University of Arizona – Lead Investigator Dr. James Bibb

NOVEL MECHANISMS and THERAPEUTICS FOR SDHB MUTATION-DRIVEN PHEOCHROMOCYTOMA

Genetically determined metabolic dysfunctions or inborn errors of metabolism disrupt normal resting or senescent state bioenergetic sensing, causing cells to undergo uncontrolled proliferation.  Such genetic disorders are typified by loss-of-function mutations in succinate dehydrogenase (SDH), which both impairs metabolism and causes uncontrollable cell proliferation in adrenal and paraganglia glands resulting in two related recalcitrant, debilitating, and lethal cancers, pheochromocytoma (PC) and paraganglioma (PG).

 How these mutations cause these cancers has been poorly understood. Thanks to SDHB PheoPara Coalition grant support, in 2022 we reported a new pathway by which deficiencies in SDHB mutations that cause buildup of the metabolic intermediate succinate, hyperactivates succinate receptors, resulting in loss of adrenal chromaffin cell calcium homeostasis. This activates the protease, calpain, to cleave the protein p35 which serves as the activating cofactor of a protein kinase named Cdk5. Conversion of Cdk5/p35 to Cdk5/p25 renders the kinase aberrantly active and has the downstream effect of inactivating a critical bioenergetic sensor, AMP-kinase. This releases cells from the resting state and they uncontrollably divide and multiply. Thus, we discovered an important mechanistic signaling cascade by which SDHB mutations give rise to PC. We also introduced the first inducible/arrestable clinically accurate animal model of PC, and demonstrated a newly discovered anti-Cdk5 drug, MRT3-007 which halted or regressed PC tumors across several preclinical models.

These advances underline the importance of continuing this research in two critical directions. First, it is now clear that Cdk5 is a principal drug discovery target for PC treatment. Second, better mechanistic understanding of how aberrant Cdk5 causes SDHB mutation-linked PC/PG will reveal additional specific targets for therapy development. With SDHB PheoPara Coalition support, we are aggressively pursuing these two goals. We aim to bring biomarker guided patient specific precision medicine cures for PC and PG. We are aggressively leveraging the innovative systems and tools we have developed to better understand the disease mechanisms and uncover new targets for treatment.

Like all kinases, Cdk5 catalyzes protein phosphorylation, transferring a phosphate from ATP to specific sites on proteins. Our current anti-Cdk5 drugs act at the enzyme’s ATP binding site and show efficacy in animal models of PC, as proof of principle. However, they are not adequately specific and exhibit toxicity at doses 4-fold higher than those found to be minimally effective. To achieve a wider treatment dose window, new drugs with different modes of action are needed.
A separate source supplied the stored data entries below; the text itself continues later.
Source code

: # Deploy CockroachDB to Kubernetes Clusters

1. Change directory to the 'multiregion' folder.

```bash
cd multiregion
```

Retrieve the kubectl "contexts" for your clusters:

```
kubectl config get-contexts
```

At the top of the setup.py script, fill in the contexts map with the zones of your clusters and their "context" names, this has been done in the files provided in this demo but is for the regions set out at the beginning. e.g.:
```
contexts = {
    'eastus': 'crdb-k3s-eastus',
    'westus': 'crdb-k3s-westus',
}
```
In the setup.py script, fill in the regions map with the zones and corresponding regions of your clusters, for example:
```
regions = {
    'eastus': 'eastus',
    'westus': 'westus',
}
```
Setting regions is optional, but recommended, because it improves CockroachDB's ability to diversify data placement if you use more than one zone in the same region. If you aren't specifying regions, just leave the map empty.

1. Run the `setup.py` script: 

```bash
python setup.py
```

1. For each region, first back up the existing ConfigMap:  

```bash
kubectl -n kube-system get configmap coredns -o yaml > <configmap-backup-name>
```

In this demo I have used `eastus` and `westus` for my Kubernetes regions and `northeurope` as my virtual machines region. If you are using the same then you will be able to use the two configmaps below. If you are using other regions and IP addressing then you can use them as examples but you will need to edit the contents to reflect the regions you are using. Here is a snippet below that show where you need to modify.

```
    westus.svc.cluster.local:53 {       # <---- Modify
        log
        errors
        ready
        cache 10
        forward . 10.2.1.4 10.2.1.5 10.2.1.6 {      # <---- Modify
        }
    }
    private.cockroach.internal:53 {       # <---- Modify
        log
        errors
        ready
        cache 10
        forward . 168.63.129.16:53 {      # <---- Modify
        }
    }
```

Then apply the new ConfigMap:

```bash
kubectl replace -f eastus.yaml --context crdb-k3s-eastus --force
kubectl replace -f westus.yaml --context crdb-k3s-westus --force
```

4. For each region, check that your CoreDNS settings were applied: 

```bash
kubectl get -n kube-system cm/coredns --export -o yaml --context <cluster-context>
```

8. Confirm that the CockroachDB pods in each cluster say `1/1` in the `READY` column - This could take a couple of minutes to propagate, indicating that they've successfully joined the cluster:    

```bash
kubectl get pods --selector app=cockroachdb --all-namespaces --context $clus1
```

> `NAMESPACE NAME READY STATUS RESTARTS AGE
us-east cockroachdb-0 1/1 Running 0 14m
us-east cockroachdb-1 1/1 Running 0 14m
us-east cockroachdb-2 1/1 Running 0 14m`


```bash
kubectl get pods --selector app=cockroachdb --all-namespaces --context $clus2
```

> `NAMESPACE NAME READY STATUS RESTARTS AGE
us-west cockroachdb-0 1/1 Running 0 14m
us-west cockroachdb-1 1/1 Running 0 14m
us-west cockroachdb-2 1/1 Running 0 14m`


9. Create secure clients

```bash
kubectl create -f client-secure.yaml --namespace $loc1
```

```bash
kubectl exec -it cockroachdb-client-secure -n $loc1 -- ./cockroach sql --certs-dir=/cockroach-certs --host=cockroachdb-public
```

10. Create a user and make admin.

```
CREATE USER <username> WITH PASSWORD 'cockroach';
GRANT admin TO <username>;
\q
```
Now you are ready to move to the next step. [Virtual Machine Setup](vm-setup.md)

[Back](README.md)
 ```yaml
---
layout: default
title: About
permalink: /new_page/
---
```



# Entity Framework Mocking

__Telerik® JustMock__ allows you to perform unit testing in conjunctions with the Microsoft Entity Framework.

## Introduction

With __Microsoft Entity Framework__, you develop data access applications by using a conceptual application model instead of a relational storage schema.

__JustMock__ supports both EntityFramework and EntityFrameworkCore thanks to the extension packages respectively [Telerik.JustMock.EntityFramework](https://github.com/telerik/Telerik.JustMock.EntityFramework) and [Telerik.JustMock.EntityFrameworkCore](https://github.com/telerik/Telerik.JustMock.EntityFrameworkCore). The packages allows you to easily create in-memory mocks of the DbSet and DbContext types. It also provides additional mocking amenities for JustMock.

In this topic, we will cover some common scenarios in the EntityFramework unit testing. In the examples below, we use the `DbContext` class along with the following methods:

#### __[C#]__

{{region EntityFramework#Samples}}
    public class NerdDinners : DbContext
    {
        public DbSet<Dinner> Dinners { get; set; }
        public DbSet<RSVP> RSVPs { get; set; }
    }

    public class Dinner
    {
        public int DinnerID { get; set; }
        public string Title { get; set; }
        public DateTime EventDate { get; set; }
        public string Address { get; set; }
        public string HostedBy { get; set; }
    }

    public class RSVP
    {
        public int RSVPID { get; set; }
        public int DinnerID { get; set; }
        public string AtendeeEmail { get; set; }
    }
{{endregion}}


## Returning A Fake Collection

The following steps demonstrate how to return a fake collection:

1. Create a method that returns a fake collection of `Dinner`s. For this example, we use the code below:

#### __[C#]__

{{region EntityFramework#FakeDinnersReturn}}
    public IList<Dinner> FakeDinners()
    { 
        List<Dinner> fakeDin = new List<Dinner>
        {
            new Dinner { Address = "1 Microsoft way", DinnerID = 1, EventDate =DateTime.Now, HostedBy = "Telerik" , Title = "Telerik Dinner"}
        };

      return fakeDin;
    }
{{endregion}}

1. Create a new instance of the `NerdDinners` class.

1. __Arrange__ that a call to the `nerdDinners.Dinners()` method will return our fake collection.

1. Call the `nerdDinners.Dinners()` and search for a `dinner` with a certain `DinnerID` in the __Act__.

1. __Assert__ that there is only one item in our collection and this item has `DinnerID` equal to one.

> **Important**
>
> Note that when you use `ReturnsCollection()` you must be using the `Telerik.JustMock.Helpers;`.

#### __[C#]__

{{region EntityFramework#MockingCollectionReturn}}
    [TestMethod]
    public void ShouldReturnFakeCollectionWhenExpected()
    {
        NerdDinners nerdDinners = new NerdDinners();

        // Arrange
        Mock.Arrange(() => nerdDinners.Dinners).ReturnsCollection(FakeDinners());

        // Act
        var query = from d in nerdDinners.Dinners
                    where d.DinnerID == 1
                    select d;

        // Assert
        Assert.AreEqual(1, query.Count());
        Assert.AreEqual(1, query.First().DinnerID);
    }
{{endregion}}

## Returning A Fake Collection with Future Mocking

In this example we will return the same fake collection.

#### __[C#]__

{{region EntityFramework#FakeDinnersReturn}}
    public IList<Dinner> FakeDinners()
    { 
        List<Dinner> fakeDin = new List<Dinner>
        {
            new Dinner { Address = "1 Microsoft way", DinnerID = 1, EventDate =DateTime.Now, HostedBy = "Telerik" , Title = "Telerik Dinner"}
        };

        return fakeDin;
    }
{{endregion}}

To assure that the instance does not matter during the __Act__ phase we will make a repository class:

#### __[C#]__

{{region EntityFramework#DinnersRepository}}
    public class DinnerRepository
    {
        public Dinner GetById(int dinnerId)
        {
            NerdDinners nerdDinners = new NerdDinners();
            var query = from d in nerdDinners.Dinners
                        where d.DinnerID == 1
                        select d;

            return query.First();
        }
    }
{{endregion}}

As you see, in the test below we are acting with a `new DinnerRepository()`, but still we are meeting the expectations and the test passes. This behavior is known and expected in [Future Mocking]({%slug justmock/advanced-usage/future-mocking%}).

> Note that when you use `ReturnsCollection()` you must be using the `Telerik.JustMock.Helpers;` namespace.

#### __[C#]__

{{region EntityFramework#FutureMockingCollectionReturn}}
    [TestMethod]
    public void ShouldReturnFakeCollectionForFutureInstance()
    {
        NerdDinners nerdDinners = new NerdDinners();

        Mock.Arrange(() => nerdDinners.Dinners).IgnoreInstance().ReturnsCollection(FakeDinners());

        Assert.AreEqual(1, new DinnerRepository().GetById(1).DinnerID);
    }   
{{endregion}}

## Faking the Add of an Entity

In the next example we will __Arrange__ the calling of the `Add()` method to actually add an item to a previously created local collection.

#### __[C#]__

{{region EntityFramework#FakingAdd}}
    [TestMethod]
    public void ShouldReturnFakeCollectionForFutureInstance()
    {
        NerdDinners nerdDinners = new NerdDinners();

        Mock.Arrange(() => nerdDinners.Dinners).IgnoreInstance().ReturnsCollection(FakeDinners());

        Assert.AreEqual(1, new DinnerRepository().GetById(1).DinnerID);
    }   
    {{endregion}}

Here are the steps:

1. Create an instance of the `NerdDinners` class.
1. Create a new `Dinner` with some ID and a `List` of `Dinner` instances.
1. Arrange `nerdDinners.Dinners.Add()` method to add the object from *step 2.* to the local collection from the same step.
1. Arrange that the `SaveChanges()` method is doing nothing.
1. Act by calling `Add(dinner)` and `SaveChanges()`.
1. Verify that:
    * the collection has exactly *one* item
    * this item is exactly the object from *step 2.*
We are now screening a novel peptoid inspired, conformationally constrained oligomer (PICCOs) bead display compound library for compounds that will block Cdk5/p25 activity through allosteric interactions beyond the ATP binding site or through protein-protein interaction disruption. Preliminary studies indicate that this approach is producing hits for compounds that bind tightly to Cdk5/p25. We are refining the screen and hope to have our first validated compounds to begin preclinical testing soon. Effective and safe compounds will be paired with a diagnostic biomarker assay designed to identify Cdk5-driven tumors and thus direct these therapies as a novel precision medicine approach.
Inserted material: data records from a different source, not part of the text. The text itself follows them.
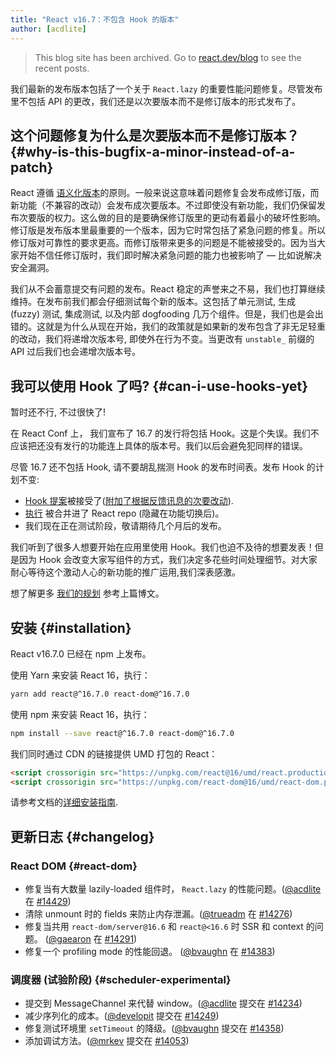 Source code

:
 ```yaml
---
title: "React v16.7：不包含 Hook 的版本"
author: [acdlite]
---
```


<div class="scary">

> This blog site has been archived. Go to [react.dev/blog](https://react.dev/blog) to see the recent posts.

</div>

我们最新的发布版本包括了一个关于 `React.lazy` 的重要性能问题修复。尽管发布里不包括 API 的更改，我们还是以次要版本而不是修订版本的形式发布了。

## 这个问题修复为什么是次要版本而不是修订版本？ {#why-is-this-bugfix-a-minor-instead-of-a-patch}

React 遵循 [语义化版本](/docs/faq-versioning.html)的原则。一般来说这意味着问题修复会发布成修订版，而新功能（不兼容的改动）会发布成次要版本。不过即使没有新功能，我们仍保留发布次要版的权力。这么做的目的是要确保修订版里的更动有着最小的破坏性影响。修订版是发布版本里最重要的一个版本，因为它时常包括了紧急问题的修复。所以修订版对可靠性的要求更高。而修订版带来更多的问题是不能被接受的。因为当大家开始不信任修订版时，我们即时解决紧急问题的能力也被影响了 — 比如说解决安全漏洞。

我们从不会蓄意提交有问题的发布。React 稳定的声誉来之不易，我们也打算继续维持。在发布前我们都会仔细测试每个新的版本。这包括了单元测试, 生成 (fuzzy) 测试, 集成测试, 以及内部 dogfooding 几万个组件。但是，我们也是会出错的。这就是为什么从现在开始，我们的政策就是如果新的发布包含了非无足轻重的改动，我们将递增次版本号, 即使外在行为不变。当更改有 `unstable_` 前缀的 API 过后我们也会递增次版本号。

## 我可以使用 Hook 了吗? {#can-i-use-hooks-yet}

暂时还不行, 不过很快了!

在 React Conf 上， 我们宣布了 16.7 的发行将包括 Hook。这是个失误。我们不应该把还没有发行的功能连上具体的版本号。我们以后会避免犯同样的错误。

尽管 16.7 还不包括 Hook, 请不要胡乱揣测 Hook 的发布时间表。发布 Hook 的计划不变:

- [Hook 提案](https://github.com/reactjs/rfcs/pull/68)被接受了([附加了根据反馈讯息的次要改动](https://github.com/reactjs/rfcs/pull/68#issuecomment-439314884)).
- [执行](https://github.com/facebook/react/commit/7bee9fbdd49aa5b9365a94b0ddf6db04bc1bf51c) 被合并进了 React repo (隐藏在功能切换后)。
- 我们现在正在测试阶段，敬请期待几个月后的发布。

我们听到了很多人想要开始在应用里使用 Hook。我们也迫不及待的想要发表！但是因为 Hook 会改变大家写组件的方式，我们决定多花些时间处理细节。对大家耐心等待这个激动人心的新功能的推广运用,我们深表感激。

想了解更多 [我们的规划](/blog/2018/11/27/react-16-roadmap.html) 参考上篇博文。

## 安装 {#installation}

React v16.7.0 已经在 npm 上发布。

使用 Yarn 来安装 React 16，执行：

```bash
yarn add react@^16.7.0 react-dom@^16.7.0
```

使用 npm 来安装 React 16，执行：

```bash
npm install --save react@^16.7.0 react-dom@^16.7.0
```

我们同时通过 CDN 的链接提供 UMD 打包的 React：

```html
<script crossorigin src="https://unpkg.com/react@16/umd/react.production.min.js"></script>
<script crossorigin src="https://unpkg.com/react-dom@16/umd/react-dom.production.min.js"></script>
```

请参考文档的[详细安装指南](/docs/installation.html).

## 更新日志 {#changelog}

### React DOM {#react-dom}

* 修复当有大数量 lazily-loaded 组件时， `React.lazy` 的性能问题。([@acdlite](http://github.com/acdlite) 在 [#14429](https://github.com/facebook/react/pull/14429))
* 清除 unmount 时的 fields 来防止内存泄漏。([@trueadm](http://github.com/trueadm) 在 [#14276](https://github.com/facebook/react/pull/14276))
* 修复当共用 `react-dom/server@16.6` 和 `react@<16.6` 时 SSR 和 context 的问题。 ([@gaearon](http://github.com/gaearon) 在 [#14291](https://github.com/facebook/react/pull/14291))
* 修复一个 profiling mode 的性能回退。 ([@bvaughn](http://github.com/bvaughn) 在 [#14383](https://github.com/facebook/react/pull/14383))

### 调度器 (试验阶段) {#scheduler-experimental}

* 提交到 MessageChannel 来代替 window。([@acdlite](http://github.com/acdlite) 提交在 [#14234](https://github.com/facebook/react/pull/14234))
* 减少序列化的成本。([@developit](http://github.com/developit) 提交在 [#14249](https://github.com/facebook/react/pull/14249))
* 修复测试环境里 `setTimeout` 的降级。([@bvaughn](http://github.com/bvaughn) 提交在 [#14358](https://github.com/facebook/react/pull/14358))
* 添加调试方法。([@mrkev](http://github.com/mrkev) 提交在 [#14053](https://github.com/facebook/react/pull/14053))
Concomitantly, we are aggressively pursuing pathways that are both upstream and downstream of Cdk5/p25 so that new targets may be identified and adapted to drug library screening. Blocking p35 conversion to p25 may be an effective treatment strategy. Thus, we are creating a new system to identify the proteins that interact with p35 (i.e., the p35 tumorigenic ‘interactome’) when succinate receptors are activated. We hypothesize that disruption of key binding partners will prevent efficient calpain cleavage of p35. We also discovered novel pathways by which aberrant Cdk5 activates cancer causing gene expression. These gene regulatory mechanisms are critical for neoplastic programming downstream of Cdk5/p25. Studying these will yield new and specific therapeutic targets. We believe our research will lead to cures for PC and PG. However, this work is challenging, requires resources, and would not be possible without SDHB PheoPara Coalition support. Thank you for your support.